Algumas das mortes apresentadas são bastante pesadas e deixam o espectador com raiva do protagonista, por matar pessoas inocentes apenas por matar. O que Henrique Goldman (Jean Charles) tenta nos mostrar é a banalidade com que essas mortes são feitas. Motivos fúteis e apenas por motivo de vingança a mando de pessoas que querem dar um fim em seus inimigos. 

É algo bastante relevante o que é abordado em O Nome da Morte, ainda mais em um país com as mais altas taxas de assassinatos do mundo e que a todo instante a questão da segurança é discutida. 

O diretor parece teve o cuidado de não transformar Julio em um herói, mas sim em uma vítima de uma sociedade corrupta, no caso ele usa os policiais como corruptos para transformar o rapaz em assassino. No livro ele é sim levado pelo o tio, mas nunca entrou para a polícia. 

Há uma falta de consciência no personagem que o deixam muito parecido aos psicopatas apresentados em produções de Hollywood. Mas aqui com muito menos aprofundamento e com menos emoção. 

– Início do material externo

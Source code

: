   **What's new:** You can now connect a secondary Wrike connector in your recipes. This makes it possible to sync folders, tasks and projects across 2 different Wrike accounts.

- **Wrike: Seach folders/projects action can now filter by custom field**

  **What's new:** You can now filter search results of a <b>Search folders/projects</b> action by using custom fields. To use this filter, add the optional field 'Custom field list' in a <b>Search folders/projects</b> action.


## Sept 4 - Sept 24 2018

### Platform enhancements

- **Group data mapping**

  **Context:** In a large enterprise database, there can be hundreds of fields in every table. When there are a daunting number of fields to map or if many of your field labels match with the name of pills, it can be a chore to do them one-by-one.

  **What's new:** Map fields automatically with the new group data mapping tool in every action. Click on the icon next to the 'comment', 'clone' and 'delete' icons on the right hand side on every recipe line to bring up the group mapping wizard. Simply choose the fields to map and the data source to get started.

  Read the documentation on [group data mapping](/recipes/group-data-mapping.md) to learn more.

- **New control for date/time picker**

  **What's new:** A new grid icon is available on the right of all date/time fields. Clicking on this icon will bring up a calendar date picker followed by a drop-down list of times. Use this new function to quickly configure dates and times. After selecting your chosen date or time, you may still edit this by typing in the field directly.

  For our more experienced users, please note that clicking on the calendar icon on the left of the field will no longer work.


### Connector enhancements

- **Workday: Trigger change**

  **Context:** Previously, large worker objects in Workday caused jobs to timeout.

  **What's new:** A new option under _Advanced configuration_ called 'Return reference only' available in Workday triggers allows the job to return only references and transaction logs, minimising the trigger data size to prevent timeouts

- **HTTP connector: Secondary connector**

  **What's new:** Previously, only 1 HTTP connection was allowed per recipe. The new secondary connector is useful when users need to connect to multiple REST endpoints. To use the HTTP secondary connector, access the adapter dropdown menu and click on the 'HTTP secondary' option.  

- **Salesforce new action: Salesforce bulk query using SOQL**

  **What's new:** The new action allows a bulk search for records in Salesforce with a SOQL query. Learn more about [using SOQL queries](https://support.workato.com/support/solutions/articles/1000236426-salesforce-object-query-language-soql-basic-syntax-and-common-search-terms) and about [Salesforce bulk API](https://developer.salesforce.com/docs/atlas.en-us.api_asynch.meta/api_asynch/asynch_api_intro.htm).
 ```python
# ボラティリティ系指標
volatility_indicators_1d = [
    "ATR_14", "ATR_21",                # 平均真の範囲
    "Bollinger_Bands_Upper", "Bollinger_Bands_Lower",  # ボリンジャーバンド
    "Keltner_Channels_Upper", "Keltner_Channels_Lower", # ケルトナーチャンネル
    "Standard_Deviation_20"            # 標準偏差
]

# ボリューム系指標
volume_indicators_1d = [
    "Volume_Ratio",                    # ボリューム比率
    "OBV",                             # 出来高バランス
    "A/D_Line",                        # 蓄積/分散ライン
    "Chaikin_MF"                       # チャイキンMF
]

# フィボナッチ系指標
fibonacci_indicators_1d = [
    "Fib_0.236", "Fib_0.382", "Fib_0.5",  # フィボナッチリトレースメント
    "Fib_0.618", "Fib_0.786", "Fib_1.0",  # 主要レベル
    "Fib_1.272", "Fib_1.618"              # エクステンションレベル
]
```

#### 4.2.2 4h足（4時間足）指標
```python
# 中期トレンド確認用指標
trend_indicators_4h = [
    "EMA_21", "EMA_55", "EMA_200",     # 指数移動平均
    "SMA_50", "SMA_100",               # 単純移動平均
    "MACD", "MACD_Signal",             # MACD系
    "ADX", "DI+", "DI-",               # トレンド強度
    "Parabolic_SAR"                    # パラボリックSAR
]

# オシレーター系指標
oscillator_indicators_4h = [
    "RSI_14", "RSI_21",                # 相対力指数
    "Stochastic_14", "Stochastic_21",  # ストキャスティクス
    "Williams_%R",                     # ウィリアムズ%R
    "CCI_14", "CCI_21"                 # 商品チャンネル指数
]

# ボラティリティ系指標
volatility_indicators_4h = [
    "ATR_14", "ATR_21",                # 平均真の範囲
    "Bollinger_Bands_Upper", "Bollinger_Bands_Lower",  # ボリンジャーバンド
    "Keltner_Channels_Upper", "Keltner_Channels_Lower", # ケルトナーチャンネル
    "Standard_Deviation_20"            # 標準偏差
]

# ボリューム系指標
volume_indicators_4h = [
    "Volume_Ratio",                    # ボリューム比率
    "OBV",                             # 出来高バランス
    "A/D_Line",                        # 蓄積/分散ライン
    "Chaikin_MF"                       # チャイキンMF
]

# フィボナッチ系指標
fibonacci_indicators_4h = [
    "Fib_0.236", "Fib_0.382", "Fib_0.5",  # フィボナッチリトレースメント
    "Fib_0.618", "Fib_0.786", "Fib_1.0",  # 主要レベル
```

Pigossi não convence como o rapaz do interior que vai para a cidade grande. Sua barba bem feita e seu porte físico atlético o deixam mais perto de personagens da malhação que propriamente de um interiorano. 

Algo que poderia ter sido mais bem explorado é a falta de tensão, o que transformaria o longa não apenas em um relato de acontecimentos, mas em um thriller muito mais interessante. Todas as cenas são bastante cruas, um tiro na cabeça e trabalho feito. Não há um trabalho de suspense ou de tensão em cada morte. 

E uma produção que poderia ir muito mais a fundo na questão da violência brasileira, algo que tropa de elite fez muito bem. Há muitas oportunidades para se fazer isso, mas o diretor prefere sempre se manter superficial não tocando em temas delicados, apenas contando a história como ela foi. 

Em um período em que a violência está bastante presente na vida dos brasileiros O Nome da Morte perdeu a grande oportunidade de dialogar melhor com os acontecimentos e quais são suas origens. Apenas fala do dinheiro, como fator para Julio praticar as mortes.